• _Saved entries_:
-- Opening Marker --

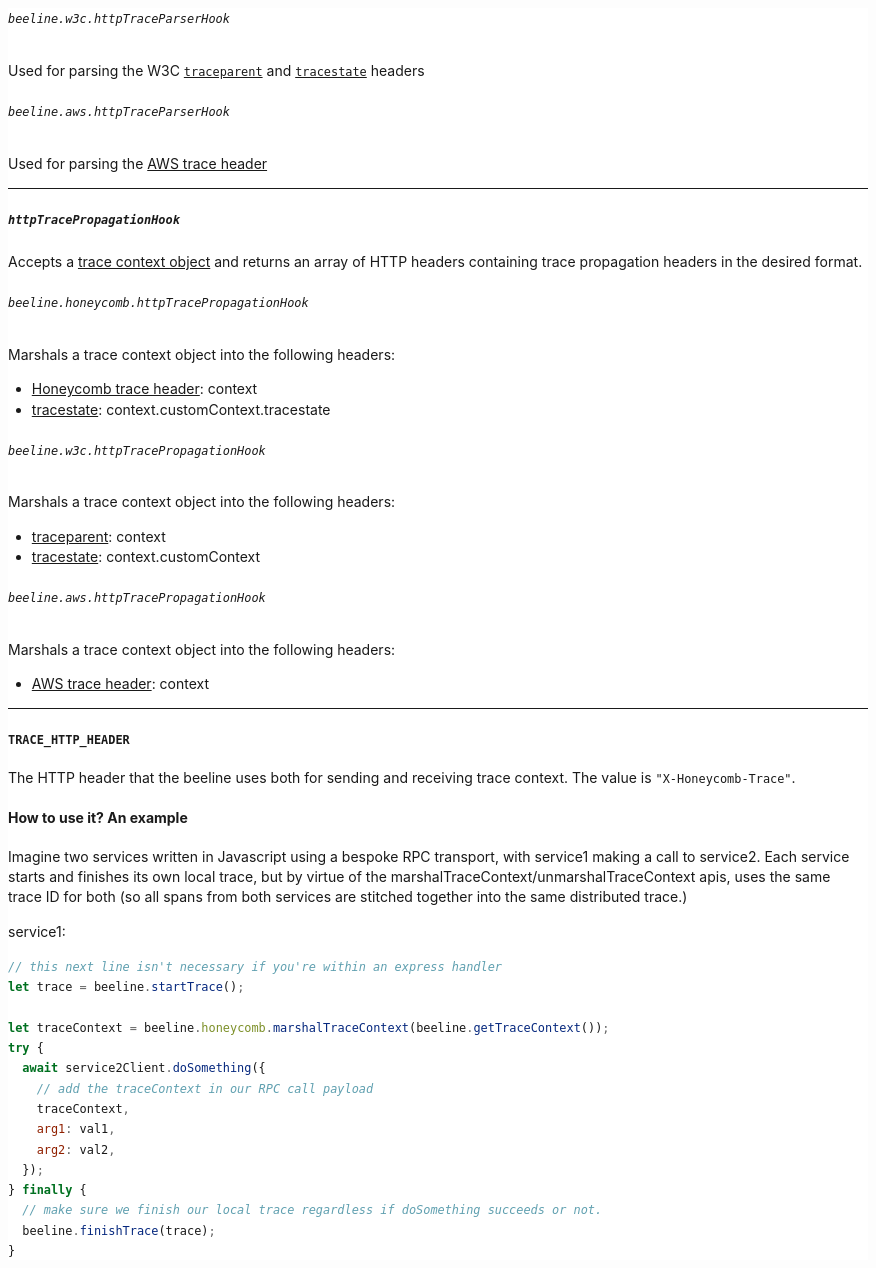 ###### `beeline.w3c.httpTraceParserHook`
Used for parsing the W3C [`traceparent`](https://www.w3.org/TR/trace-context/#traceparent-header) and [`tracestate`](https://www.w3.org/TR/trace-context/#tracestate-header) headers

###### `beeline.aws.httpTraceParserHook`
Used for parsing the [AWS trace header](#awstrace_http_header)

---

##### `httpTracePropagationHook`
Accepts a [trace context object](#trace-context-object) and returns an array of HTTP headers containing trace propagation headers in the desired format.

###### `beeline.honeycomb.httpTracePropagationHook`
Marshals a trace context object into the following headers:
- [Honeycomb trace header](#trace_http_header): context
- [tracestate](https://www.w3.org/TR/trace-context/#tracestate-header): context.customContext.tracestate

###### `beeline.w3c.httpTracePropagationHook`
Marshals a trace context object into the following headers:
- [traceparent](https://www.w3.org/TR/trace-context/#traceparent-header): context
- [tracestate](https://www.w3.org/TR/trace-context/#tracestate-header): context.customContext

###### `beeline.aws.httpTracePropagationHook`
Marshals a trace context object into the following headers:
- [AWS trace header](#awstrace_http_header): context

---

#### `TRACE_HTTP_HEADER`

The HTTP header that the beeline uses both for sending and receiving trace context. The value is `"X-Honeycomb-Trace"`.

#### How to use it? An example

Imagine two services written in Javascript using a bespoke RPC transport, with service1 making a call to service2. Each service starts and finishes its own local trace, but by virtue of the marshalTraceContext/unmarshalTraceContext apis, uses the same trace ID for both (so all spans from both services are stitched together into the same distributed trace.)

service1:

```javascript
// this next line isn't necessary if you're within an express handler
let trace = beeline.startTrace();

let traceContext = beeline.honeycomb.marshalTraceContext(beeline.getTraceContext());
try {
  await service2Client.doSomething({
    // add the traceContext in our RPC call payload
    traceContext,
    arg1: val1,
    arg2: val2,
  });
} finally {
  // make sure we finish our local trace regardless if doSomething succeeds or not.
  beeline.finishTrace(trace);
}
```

-- Closing Marker --

• _WHAT THE TASK ASKS_: From the first line to the last, copy the records above exactly and drop any pictures.

• _THE ANSWER_:
 ###### `beeline.w3c.httpTraceParserHook`
Used for parsing the W3C [`traceparent`](https://www.w3.org/TR/trace-context/#traceparent-header) and [`tracestate`](https://www.w3.org/TR/trace-context/#tracestate-header) headers

###### `beeline.aws.httpTraceParserHook`
Used for parsing the [AWS trace header](#awstrace_http_header)

---

##### `httpTracePropagationHook`
Accepts a [trace context object](#trace-context-object) and returns an array of HTTP headers containing trace propagation headers in the desired format.

###### `beeline.honeycomb.httpTracePropagationHook`
Marshals a trace context object into the following headers:
- [Honeycomb trace header](#trace_http_header): context
- [tracestate](https://www.w3.org/TR/trace-context/#tracestate-header): context.customContext.tracestate

###### `beeline.w3c.httpTracePropagationHook`
Marshals a trace context object into the following headers:
- [traceparent](https://www.w3.org/TR/trace-context/#traceparent-header): context
- [tracestate](https://www.w3.org/TR/trace-context/#tracestate-header): context.customContext

###### `beeline.aws.httpTracePropagationHook`
Marshals a trace context object into the following headers:
- [AWS trace header](#awstrace_http_header): context

---

#### `TRACE_HTTP_HEADER`

The HTTP header that the beeline uses both for sending and receiving trace context. The value is `"X-Honeycomb-Trace"`.

#### How to use it? An example

Imagine two services written in Javascript using a bespoke RPC transport, with service1 making a call to service2. Each service starts and finishes its own local trace, but by virtue of the marshalTraceContext/unmarshalTraceContext apis, uses the same trace ID for both (so all spans from both services are stitched together into the same distributed trace.)

service1:

```javascript
// this next line isn't necessary if you're within an express handler
let trace = beeline.startTrace();

let traceContext = beeline.honeycomb.marshalTraceContext(beeline.getTraceContext());
try {
  await service2Client.doSomething({
    // add the traceContext in our RPC call payload
    traceContext,
    arg1: val1,
    arg2: val2,
  });
} finally {
  // make sure we finish our local trace regardless if doSomething succeeds or not.
  beeline.finishTrace(trace);
}
```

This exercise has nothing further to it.